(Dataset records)
::::

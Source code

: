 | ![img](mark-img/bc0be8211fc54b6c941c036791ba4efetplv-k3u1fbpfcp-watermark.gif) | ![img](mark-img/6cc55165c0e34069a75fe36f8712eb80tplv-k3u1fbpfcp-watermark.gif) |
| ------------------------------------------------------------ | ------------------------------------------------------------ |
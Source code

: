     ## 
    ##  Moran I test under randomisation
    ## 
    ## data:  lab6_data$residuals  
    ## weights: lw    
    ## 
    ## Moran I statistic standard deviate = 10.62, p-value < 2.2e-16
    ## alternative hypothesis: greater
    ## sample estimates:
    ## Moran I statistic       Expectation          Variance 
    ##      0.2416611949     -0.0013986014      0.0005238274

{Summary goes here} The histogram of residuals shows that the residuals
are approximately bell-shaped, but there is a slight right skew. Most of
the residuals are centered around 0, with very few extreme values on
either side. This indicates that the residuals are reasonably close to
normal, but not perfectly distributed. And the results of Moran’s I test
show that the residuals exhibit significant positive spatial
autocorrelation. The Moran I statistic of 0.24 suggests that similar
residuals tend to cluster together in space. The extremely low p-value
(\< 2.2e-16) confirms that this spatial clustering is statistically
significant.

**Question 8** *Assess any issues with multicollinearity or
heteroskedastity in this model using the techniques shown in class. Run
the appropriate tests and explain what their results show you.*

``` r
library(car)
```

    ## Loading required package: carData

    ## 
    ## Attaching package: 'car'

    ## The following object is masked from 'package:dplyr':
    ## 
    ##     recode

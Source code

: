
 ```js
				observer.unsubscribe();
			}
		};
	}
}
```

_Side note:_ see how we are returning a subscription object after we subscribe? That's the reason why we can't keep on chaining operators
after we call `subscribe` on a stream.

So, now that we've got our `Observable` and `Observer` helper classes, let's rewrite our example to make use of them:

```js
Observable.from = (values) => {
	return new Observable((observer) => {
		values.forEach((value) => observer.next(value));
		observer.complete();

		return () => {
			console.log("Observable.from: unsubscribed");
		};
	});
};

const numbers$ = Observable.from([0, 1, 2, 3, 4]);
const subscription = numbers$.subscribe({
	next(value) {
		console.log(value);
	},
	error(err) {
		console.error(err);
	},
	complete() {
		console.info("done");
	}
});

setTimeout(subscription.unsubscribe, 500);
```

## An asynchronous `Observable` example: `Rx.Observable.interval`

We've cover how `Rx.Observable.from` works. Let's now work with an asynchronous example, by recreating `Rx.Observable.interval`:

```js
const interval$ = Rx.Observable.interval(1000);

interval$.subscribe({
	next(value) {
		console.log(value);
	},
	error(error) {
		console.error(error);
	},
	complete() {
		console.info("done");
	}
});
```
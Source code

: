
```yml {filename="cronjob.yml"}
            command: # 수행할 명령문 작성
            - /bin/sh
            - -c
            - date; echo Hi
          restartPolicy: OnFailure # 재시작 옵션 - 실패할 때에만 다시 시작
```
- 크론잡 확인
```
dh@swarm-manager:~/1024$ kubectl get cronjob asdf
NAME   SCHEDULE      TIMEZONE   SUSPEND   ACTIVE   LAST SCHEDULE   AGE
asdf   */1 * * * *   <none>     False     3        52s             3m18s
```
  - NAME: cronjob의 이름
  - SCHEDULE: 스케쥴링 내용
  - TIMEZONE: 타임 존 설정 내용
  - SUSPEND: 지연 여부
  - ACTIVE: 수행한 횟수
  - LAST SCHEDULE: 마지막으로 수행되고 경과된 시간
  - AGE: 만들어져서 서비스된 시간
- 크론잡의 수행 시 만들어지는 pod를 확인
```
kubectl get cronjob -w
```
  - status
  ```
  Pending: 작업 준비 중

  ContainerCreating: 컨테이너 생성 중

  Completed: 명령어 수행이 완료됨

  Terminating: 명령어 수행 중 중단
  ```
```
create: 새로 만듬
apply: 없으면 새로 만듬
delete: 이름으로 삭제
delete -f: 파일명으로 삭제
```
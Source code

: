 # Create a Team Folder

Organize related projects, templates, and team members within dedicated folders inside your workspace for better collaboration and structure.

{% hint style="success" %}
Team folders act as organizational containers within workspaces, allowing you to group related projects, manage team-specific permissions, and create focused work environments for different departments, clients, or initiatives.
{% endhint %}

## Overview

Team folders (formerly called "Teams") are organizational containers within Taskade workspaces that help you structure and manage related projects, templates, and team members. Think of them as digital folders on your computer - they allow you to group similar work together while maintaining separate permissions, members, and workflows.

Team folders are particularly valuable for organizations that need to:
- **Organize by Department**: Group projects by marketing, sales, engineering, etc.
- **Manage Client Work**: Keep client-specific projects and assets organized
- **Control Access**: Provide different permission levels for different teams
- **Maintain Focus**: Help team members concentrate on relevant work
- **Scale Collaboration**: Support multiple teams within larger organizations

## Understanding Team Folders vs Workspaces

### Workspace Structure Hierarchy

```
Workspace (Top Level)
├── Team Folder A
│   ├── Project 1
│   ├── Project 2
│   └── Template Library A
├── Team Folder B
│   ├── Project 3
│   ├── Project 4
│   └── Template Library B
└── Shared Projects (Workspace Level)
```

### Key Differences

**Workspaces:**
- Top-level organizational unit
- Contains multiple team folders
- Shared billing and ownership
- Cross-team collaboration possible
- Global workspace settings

::::

Go through the entries above and restate each one exactly.

OUTPUT FOR THIS EXERCISE:
Source code

: | ![img](mark-img/bc0be8211fc54b6c941c036791ba4efetplv-k3u1fbpfcp-watermark.gif) | ![img](mark-img/6cc55165c0e34069a75fe36f8712eb80tplv-k3u1fbpfcp-watermark.gif) |
| ------------------------------------------------------------ | ------------------------------------------------------------ |
Source code

:     ## 
    ##  Moran I test under randomisation
    ## 
    ## data:  lab6_data$residuals  
    ## weights: lw    
    ## 
    ## Moran I statistic standard deviate = 10.62, p-value < 2.2e-16
    ## alternative hypothesis: greater
    ## sample estimates:
    ## Moran I statistic       Expectation          Variance 
    ##      0.2416611949     -0.0013986014      0.0005238274

{Summary goes here} The histogram of residuals shows that the residuals
are approximately bell-shaped, but there is a slight right skew. Most of
the residuals are centered around 0, with very few extreme values on
either side. This indicates that the residuals are reasonably close to
normal, but not perfectly distributed. And the results of Moran’s I test
show that the residuals exhibit significant positive spatial
autocorrelation. The Moran I statistic of 0.24 suggests that similar
residuals tend to cluster together in space. The extremely low p-value
(\< 2.2e-16) confirms that this spatial clustering is statistically
significant.

**Question 8** *Assess any issues with multicollinearity or
heteroskedastity in this model using the techniques shown in class. Run
the appropriate tests and explain what their results show you.*

``` r
library(car)
```

    ## Loading required package: carData

    ## 
    ## Attaching package: 'car'

    ## The following object is masked from 'package:dplyr':
    ## 
    ##     recode

Source code

:
 ```js
				observer.unsubscribe();
			}
		};
	}
}
```

_Side note:_ see how we are returning a subscription object after we subscribe? That's the reason why we can't keep on chaining operators
after we call `subscribe` on a stream.

So, now that we've got our `Observable` and `Observer` helper classes, let's rewrite our example to make use of them:

```js
Observable.from = (values) => {
	return new Observable((observer) => {
		values.forEach((value) => observer.next(value));
		observer.complete();

		return () => {
			console.log("Observable.from: unsubscribed");
		};
	});
};

const numbers$ = Observable.from([0, 1, 2, 3, 4]);
const subscription = numbers$.subscribe({
	next(value) {
		console.log(value);
	},
	error(err) {
		console.error(err);
	},
	complete() {
		console.info("done");
	}
});

setTimeout(subscription.unsubscribe, 500);
```

## An asynchronous `Observable` example: `Rx.Observable.interval`

We've cover how `Rx.Observable.from` works. Let's now work with an asynchronous example, by recreating `Rx.Observable.interval`:

```js
const interval$ = Rx.Observable.interval(1000);

interval$.subscribe({
	next(value) {
		console.log(value);
	},
	error(error) {
		console.error(error);
	},
	complete() {
		console.info("done");
	}
});
```
Source code

:
```yml {filename="cronjob.yml"}
            command: # 수행할 명령문 작성
            - /bin/sh
            - -c
            - date; echo Hi
          restartPolicy: OnFailure # 재시작 옵션 - 실패할 때에만 다시 시작
```
- 크론잡 확인
```
dh@swarm-manager:~/1024$ kubectl get cronjob asdf
NAME   SCHEDULE      TIMEZONE   SUSPEND   ACTIVE   LAST SCHEDULE   AGE
asdf   */1 * * * *   <none>     False     3        52s             3m18s
```
  - NAME: cronjob의 이름
  - SCHEDULE: 스케쥴링 내용
  - TIMEZONE: 타임 존 설정 내용
  - SUSPEND: 지연 여부
  - ACTIVE: 수행한 횟수
  - LAST SCHEDULE: 마지막으로 수행되고 경과된 시간
  - AGE: 만들어져서 서비스된 시간
- 크론잡의 수행 시 만들어지는 pod를 확인
```
kubectl get cronjob -w
```
  - status
  ```
  Pending: 작업 준비 중

  ContainerCreating: 컨테이너 생성 중

  Completed: 명령어 수행이 완료됨

  Terminating: 명령어 수행 중 중단
  ```
```
create: 새로 만듬
apply: 없으면 새로 만듬
delete: 이름으로 삭제
delete -f: 파일명으로 삭제
```
Source code

: # Create a Team Folder

Organize related projects, templates, and team members within dedicated folders inside your workspace for better collaboration and structure.

{% hint style="success" %}
Team folders act as organizational containers within workspaces, allowing you to group related projects, manage team-specific permissions, and create focused work environments for different departments, clients, or initiatives.
{% endhint %}

## Overview

Team folders (formerly called "Teams") are organizational containers within Taskade workspaces that help you structure and manage related projects, templates, and team members. Think of them as digital folders on your computer - they allow you to group similar work together while maintaining separate permissions, members, and workflows.

Team folders are particularly valuable for organizations that need to:
- **Organize by Department**: Group projects by marketing, sales, engineering, etc.
- **Manage Client Work**: Keep client-specific projects and assets organized
- **Control Access**: Provide different permission levels for different teams
- **Maintain Focus**: Help team members concentrate on relevant work
- **Scale Collaboration**: Support multiple teams within larger organizations

## Understanding Team Folders vs Workspaces

### Workspace Structure Hierarchy

```
Workspace (Top Level)
├── Team Folder A
│   ├── Project 1
│   ├── Project 2
│   └── Template Library A
├── Team Folder B
│   ├── Project 3
│   ├── Project 4
│   └── Template Library B
└── Shared Projects (Workspace Level)
```

### Key Differences

**Workspaces:**
- Top-level organizational unit
- Contains multiple team folders
- Shared billing and ownership
- Cross-team collaboration possible
- Global workspace settings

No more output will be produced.